→ WHAT IS BEING ASKED
Going line by line through the records below, count those containing the word "called", then give only the count.

Segment Open

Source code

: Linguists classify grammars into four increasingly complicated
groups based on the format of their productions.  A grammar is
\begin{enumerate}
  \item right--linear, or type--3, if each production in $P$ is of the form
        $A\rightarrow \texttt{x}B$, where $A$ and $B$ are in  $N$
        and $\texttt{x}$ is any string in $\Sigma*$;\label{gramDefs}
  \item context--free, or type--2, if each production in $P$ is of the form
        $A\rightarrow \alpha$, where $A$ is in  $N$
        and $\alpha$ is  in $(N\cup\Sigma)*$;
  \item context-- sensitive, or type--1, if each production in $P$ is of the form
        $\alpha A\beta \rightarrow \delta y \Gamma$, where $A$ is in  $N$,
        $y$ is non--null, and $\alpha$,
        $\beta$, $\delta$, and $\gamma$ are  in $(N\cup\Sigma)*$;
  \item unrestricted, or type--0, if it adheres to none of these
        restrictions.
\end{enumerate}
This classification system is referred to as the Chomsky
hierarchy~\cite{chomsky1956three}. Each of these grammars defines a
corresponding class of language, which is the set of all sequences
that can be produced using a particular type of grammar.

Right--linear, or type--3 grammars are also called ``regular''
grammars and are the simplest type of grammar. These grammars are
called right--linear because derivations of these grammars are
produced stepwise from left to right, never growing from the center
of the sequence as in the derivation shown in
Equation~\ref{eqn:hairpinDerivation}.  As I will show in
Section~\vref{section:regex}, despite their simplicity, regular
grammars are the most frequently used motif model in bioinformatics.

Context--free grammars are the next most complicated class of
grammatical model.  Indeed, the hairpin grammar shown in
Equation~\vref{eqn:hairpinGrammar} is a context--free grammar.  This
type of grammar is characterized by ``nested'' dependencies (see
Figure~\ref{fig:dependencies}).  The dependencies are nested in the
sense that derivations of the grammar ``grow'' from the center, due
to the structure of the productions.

Segment Closed
Segment Open

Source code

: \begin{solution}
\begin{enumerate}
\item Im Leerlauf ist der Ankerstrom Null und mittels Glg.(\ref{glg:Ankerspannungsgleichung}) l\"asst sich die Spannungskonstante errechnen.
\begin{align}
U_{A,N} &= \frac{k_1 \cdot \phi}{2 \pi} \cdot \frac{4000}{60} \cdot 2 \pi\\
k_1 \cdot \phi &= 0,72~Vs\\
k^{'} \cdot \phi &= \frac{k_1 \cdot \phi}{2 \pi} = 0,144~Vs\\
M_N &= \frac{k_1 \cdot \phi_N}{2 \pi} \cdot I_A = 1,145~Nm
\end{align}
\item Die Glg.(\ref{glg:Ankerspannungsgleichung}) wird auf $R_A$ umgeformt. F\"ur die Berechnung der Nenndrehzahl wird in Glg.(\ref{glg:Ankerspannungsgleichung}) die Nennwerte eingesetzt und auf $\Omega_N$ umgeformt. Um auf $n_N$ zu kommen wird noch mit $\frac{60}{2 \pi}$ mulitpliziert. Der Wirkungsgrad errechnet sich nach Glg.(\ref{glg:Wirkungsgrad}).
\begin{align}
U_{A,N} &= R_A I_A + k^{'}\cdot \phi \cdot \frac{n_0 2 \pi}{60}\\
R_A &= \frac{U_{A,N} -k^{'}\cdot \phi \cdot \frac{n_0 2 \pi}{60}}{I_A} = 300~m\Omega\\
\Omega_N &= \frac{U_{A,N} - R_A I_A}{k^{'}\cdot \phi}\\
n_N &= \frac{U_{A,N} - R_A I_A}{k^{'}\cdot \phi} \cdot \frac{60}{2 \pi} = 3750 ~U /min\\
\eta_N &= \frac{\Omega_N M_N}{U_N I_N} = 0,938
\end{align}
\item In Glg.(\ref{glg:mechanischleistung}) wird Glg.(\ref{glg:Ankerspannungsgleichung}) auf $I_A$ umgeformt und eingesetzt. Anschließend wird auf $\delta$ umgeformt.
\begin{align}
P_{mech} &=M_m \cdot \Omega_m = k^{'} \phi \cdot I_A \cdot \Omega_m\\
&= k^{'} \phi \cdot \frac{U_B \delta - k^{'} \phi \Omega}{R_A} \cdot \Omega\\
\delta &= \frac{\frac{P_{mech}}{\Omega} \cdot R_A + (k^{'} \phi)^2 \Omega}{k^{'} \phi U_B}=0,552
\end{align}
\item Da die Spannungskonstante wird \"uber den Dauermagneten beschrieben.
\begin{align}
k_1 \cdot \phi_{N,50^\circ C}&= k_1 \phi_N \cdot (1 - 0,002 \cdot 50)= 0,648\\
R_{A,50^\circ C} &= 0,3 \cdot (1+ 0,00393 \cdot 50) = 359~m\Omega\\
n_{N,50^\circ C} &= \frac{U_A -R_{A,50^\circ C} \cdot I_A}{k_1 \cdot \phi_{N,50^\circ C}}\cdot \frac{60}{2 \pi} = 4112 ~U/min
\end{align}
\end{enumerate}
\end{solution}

Segment Closed
Segment Open

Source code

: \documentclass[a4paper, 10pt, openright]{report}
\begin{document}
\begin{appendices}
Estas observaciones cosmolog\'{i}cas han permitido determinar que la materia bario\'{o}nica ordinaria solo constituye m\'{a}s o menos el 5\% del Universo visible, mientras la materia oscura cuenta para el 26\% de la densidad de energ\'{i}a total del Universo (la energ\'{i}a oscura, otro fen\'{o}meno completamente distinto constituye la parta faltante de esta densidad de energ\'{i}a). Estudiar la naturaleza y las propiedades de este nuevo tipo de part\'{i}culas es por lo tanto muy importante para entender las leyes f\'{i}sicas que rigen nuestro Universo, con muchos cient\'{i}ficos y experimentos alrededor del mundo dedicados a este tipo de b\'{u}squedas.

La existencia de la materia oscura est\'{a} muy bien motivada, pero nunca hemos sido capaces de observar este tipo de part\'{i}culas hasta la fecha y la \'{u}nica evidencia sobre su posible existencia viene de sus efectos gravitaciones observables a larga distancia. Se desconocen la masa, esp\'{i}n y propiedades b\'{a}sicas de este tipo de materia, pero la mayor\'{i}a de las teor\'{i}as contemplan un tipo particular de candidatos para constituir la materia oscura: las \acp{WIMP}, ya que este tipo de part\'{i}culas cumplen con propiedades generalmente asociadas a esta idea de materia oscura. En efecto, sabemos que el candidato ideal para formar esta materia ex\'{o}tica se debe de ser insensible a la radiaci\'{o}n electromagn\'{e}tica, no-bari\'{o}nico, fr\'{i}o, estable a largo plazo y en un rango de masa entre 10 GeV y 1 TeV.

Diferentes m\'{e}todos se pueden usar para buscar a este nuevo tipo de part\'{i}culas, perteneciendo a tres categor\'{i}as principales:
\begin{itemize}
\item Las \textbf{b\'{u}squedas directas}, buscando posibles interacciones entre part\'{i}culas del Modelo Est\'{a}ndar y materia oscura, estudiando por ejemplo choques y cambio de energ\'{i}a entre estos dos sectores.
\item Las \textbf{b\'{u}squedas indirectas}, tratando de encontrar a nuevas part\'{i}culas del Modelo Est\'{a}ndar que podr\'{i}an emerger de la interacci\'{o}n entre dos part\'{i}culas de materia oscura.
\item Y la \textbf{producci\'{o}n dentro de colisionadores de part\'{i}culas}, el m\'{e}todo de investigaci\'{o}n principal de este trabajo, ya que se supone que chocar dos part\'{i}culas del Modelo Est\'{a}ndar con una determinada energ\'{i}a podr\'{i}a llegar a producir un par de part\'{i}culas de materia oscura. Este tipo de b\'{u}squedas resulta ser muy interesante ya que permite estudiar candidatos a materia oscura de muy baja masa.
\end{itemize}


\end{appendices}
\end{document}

Segment Closed

→ EXPECTED OUTPUT
2